Earlier, his UPND party withdrew from the ballot verification process.
The BBC’s Nomsa Maseko in the capital, Lusaka, says that thousands of Mr Lungu’s supporters, dressed in the green and white of his Patriotic Front (PF), are celebrating on the streets.
The UPND has accused the electoral commission of colluding with the PF to rig the result.
“We have evidence to the effect that the votes for Hakainde Hichilema have been deliberately reduced in collusion with the Electoral Commission of Zambia,” UPND lawyer Jack Mwiimbu told journalists.
“We have confidence that the constitutional court will rise above board and declare the results a nullity.”

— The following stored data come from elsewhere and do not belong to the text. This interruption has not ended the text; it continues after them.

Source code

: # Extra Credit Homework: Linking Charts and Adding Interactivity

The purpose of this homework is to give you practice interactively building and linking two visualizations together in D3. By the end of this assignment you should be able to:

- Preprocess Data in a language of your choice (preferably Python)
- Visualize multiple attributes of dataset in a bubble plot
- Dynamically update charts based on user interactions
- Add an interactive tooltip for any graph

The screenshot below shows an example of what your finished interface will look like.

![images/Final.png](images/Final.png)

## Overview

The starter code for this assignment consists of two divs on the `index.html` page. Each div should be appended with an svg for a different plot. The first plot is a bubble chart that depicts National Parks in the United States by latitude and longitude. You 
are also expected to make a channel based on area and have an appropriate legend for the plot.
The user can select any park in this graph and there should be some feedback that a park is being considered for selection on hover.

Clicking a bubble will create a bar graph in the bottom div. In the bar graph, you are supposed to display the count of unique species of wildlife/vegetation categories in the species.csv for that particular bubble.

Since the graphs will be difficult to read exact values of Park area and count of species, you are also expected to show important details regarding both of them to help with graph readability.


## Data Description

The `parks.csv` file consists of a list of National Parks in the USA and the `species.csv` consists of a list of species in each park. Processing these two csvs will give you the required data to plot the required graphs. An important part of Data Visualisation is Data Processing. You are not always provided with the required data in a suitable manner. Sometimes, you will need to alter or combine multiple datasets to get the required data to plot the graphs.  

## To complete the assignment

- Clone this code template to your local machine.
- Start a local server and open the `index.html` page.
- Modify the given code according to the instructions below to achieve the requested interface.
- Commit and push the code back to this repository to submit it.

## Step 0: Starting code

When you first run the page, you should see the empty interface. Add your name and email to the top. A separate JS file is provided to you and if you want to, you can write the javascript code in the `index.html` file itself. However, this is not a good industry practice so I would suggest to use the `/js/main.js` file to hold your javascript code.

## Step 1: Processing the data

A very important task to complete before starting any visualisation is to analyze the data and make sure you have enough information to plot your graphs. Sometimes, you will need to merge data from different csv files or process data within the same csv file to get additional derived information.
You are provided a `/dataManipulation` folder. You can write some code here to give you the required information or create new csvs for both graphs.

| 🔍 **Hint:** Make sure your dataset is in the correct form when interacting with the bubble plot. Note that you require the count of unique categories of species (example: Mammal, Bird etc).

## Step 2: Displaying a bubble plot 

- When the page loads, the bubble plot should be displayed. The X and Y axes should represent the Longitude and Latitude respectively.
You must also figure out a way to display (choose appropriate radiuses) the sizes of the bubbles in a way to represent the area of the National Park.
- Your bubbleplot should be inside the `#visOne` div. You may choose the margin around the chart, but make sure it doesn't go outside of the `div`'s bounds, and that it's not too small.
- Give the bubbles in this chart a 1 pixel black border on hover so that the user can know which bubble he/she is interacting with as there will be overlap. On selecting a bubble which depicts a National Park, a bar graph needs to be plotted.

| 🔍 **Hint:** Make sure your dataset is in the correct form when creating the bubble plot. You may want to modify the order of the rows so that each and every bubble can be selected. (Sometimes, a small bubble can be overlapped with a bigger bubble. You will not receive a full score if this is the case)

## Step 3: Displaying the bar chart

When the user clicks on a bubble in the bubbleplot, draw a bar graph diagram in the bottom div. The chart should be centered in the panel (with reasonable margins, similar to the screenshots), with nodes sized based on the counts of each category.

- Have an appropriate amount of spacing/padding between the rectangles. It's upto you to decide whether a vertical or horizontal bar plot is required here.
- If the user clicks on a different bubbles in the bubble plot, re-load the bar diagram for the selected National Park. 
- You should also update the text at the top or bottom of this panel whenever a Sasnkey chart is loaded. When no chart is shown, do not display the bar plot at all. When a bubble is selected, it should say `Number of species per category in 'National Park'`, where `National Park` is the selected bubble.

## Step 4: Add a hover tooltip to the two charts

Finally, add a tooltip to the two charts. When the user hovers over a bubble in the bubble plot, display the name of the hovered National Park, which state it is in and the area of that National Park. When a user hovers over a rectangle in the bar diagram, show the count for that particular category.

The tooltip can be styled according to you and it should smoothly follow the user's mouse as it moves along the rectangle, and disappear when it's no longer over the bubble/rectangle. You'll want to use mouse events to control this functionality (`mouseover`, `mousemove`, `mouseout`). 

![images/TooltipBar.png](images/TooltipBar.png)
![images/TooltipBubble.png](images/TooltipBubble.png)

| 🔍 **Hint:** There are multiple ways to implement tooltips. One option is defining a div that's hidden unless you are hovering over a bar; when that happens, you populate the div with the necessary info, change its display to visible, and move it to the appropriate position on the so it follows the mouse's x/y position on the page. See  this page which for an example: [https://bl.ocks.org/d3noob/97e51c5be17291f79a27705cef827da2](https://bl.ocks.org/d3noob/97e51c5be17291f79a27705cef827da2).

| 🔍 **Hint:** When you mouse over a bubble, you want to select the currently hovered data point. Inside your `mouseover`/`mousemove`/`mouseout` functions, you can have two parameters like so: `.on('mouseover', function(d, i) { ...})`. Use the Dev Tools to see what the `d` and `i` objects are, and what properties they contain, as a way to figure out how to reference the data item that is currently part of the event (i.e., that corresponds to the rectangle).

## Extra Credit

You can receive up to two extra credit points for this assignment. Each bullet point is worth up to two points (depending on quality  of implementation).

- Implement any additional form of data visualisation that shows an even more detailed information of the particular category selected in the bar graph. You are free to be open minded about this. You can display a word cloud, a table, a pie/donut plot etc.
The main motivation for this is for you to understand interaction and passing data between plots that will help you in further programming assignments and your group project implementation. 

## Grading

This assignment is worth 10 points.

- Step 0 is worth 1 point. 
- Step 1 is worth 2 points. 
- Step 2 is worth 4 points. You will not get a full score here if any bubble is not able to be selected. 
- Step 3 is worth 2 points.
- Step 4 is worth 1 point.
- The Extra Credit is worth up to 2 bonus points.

The PF has rejected the allegations.
Election officials also denied the fraud claims, saying the slow publication of the results was because there were five different votes on Thursday – for president, parliament, mayors, local councillors and an amendment to the constitution on changes to the bill of rights.
Mr Lungu defeated Mr Hichilema in the previous election, last year, by less than 28,000 votes. This time, his margin of victory was about 200,000 votes.
Last year’s election was held because President Michael Sata died in office, the second time a serving leader has died in Zambia in the past five years.
The constitution has now been amended so that the vice-president automatically takes office if a sitting president dies.